Plastic beds are laid, and ryegrass is spun over top of beds to cover row middles. Rainfall or overhead irrigation is needed to germinate the ryegrass seed.
This system has been successfully used in plasticulture strawberry production as ryegrass is a cool season annual that grows well in the fall and spring. It provides erosion control, particularly where irrigation is used for frost protection.
A novel system was developed by at Clemson University in South Carolina for organic production. A vigorous low growing variety of Ladino (white) clover was planted as row middles. The clover can be planted in the fall with beds being tilled in and plastic laid in the spring.
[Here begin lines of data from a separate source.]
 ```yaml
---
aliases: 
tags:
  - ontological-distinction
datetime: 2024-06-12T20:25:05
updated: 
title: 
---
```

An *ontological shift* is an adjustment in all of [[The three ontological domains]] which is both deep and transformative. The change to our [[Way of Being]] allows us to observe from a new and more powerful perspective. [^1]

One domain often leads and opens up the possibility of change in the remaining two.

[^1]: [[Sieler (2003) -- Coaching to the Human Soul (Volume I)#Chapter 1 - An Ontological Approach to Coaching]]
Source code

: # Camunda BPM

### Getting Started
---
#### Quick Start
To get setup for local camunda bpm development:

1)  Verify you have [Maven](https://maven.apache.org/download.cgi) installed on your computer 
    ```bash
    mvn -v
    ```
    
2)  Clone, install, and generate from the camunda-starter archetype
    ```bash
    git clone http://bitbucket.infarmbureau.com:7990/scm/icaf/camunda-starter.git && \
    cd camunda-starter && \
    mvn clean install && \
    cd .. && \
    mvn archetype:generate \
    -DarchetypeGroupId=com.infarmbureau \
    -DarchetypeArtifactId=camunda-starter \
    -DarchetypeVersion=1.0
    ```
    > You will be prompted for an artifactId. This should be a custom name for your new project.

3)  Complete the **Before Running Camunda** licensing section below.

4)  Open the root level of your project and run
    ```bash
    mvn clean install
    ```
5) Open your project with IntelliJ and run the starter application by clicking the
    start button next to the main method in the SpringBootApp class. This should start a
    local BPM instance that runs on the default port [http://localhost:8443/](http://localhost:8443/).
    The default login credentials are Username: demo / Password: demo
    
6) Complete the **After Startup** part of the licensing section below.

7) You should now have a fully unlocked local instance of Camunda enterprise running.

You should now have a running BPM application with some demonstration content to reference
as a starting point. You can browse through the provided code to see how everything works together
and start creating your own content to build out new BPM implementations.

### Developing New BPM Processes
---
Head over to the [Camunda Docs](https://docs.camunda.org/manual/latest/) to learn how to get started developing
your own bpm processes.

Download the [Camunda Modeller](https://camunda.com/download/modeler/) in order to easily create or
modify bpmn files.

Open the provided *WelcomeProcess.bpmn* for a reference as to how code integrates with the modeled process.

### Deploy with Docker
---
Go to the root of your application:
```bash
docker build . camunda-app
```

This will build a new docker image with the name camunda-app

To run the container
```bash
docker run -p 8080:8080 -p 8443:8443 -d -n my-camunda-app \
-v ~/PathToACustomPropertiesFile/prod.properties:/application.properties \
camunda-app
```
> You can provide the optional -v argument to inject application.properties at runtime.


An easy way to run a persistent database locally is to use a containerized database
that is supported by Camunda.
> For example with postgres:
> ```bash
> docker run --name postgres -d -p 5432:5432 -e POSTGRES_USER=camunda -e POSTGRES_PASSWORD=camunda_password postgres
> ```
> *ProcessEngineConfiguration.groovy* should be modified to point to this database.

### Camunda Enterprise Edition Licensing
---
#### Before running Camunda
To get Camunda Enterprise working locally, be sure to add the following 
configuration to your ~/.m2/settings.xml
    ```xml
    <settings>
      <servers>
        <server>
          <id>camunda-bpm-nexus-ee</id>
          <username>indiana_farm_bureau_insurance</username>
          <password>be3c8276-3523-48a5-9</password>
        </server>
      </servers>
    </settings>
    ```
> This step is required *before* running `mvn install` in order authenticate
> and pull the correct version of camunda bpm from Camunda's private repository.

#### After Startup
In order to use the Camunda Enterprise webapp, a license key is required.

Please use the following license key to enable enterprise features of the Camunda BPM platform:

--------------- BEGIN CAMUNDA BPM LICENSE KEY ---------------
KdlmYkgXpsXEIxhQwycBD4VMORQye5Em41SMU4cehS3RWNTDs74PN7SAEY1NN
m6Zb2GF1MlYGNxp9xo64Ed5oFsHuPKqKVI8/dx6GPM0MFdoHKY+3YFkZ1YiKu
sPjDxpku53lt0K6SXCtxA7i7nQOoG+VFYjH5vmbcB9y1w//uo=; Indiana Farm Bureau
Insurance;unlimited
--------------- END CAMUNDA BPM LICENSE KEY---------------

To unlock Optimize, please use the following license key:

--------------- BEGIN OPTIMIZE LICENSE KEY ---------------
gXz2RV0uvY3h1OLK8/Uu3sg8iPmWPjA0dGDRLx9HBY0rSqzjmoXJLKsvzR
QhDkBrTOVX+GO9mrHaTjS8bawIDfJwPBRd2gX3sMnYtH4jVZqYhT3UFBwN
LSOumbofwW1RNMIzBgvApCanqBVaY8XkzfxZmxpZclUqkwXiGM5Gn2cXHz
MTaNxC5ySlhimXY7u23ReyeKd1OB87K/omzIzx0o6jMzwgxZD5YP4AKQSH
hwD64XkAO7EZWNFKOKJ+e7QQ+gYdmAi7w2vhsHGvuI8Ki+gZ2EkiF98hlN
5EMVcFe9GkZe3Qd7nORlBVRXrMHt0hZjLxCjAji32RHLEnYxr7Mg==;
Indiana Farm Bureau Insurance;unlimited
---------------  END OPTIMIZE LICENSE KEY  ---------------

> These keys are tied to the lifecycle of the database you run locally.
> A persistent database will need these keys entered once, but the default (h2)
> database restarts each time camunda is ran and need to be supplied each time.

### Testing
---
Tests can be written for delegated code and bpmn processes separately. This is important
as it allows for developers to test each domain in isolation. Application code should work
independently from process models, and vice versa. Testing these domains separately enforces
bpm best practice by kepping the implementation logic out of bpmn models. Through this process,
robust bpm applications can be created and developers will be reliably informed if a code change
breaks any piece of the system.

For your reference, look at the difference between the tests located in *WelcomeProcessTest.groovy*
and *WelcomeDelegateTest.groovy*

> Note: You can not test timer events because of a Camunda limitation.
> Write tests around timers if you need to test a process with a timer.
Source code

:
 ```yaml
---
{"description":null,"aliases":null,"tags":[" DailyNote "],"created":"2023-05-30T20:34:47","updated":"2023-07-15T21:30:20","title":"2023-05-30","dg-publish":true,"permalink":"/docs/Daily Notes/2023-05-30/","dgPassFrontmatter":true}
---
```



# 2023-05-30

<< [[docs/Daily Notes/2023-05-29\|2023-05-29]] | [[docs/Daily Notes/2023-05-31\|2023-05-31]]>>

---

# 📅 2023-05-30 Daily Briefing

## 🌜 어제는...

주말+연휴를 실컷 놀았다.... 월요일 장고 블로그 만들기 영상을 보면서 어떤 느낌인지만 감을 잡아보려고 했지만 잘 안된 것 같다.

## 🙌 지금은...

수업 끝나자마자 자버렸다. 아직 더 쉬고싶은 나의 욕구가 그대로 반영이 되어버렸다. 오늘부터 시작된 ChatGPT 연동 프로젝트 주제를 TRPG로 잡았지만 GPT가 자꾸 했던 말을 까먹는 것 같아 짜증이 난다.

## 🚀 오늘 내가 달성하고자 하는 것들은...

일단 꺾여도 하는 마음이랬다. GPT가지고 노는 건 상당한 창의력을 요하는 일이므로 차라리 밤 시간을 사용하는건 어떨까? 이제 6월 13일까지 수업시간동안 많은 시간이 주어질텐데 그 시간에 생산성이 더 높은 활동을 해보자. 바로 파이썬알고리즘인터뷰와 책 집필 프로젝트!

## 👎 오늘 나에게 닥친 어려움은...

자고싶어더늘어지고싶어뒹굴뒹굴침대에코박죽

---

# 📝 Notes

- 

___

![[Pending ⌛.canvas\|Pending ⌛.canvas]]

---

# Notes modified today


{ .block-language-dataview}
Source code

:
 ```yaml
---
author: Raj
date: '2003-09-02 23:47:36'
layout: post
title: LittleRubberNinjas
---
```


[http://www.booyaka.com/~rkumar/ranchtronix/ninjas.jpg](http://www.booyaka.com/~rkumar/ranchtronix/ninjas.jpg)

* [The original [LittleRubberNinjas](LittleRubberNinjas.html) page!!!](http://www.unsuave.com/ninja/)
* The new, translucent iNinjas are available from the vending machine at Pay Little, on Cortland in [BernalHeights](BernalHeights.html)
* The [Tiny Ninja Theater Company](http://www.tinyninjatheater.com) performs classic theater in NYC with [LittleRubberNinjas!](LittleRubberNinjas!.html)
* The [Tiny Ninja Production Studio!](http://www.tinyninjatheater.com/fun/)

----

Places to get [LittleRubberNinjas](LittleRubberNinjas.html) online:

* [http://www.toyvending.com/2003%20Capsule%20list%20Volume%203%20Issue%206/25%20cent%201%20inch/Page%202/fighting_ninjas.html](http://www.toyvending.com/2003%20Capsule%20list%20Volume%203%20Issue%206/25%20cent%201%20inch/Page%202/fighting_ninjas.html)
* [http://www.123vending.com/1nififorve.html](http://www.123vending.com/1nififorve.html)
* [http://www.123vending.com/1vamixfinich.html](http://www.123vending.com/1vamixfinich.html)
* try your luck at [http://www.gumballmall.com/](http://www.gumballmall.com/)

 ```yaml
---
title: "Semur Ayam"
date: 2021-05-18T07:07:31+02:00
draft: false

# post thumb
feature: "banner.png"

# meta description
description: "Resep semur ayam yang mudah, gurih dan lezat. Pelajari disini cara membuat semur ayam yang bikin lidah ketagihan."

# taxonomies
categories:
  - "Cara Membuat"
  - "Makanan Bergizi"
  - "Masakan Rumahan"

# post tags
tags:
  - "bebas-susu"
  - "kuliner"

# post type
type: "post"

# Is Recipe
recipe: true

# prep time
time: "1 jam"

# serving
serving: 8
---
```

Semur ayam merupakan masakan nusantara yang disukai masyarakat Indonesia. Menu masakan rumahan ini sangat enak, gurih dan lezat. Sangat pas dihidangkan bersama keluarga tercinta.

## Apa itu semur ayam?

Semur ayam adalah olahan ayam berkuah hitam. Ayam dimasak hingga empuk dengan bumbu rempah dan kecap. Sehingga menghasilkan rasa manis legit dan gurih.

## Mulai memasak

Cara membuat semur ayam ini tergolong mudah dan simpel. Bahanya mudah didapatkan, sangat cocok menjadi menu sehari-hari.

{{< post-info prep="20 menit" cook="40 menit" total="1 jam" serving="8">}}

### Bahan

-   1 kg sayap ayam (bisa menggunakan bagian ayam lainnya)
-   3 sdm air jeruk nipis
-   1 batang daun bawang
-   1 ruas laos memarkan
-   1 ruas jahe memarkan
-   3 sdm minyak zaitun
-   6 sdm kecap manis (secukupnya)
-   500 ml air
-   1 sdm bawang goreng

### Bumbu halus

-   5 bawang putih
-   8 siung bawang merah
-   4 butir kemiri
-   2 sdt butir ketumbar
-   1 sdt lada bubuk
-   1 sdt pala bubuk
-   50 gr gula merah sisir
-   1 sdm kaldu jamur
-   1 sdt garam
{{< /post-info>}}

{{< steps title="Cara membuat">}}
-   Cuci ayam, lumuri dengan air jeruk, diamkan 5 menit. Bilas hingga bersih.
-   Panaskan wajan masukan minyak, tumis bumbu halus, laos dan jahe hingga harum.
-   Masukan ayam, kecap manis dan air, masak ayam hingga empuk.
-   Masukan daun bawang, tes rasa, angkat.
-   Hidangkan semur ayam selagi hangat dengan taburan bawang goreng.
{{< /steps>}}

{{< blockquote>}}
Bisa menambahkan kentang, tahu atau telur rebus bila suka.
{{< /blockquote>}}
Another option is to lay plastic in the fall and overseed.
Ladino clover produces rhizomes and will fill in up to the shoulders of the plastic but will not go over the plastic bed. When done right, the clover will provide near total weed control.
It can also be mowed.
Some organic growers will also lay plastic beds in the fall and then plant grass/legume combinations such as rye-clover, ryegrass-clover, or perennial grass clover mixes (fescue-white clover for example). These will be maintained by mowing in the spring. Some research has also been conducted in the region on using spring planted cover crops.
In these systems the whole field is tilled, plastic mulch laid, and then cover crops are seeded between the beds using a modified drill.
Seeds may also be broadcast and cultivated in. Many different crops have been tested but grasses are most preferred.
Options include spring oats, annual ryegrass, sorghum-sudangrass, millets, teff, and rye or wheat. Spring oats can be planted as early as March and will elongate, annual ryegrass can also be early planted but is lower growing.
Sorghum-sudangrass, millets, and teff are warm season grasses best planted in May and may reach as high as 5 feet. Rye and wheat when planted later than mid-April will not elongate (they have not been vernalized).
Each grass has different management strategies and may be herbicide killed with shielded sprayers or selective grass herbicides, rolled green, allowed to grow naturally, or may be mowed.
Options also depend on the crop being grown and available equipment. Mustards and radishes have also be tried in these systems.
Some challenges with cover crops planted between plastic include getting an adequate stand and biomass, weed control on plastic edges, herbicide selection for residual control and weed breaks through the cover.
Upright crops such as tomatoes, eggplants, peppers, and cole crops allow for mowing between beds. Trailing crops that grow into the row such as watermelons cannot be mowed after they spread so weed control must come from the cover and any residual herbicides compatible with the cover.
In plasticulture row middle research conducted by weed scientists at the University of Delaware in 2017 and 2018 the researchers concluded that the use of spring-seeded grass cover crops did not eliminate the need for additional weed control.
However, in both studies, cover crops helped to reduce weed density and biomass.
As a result, fewer, smaller weeds may be more effectively controlled with herbicides or other means.
Additional research is needed to determine how this system may be integrated with other techniques to manage weeds throughout the entire growing season.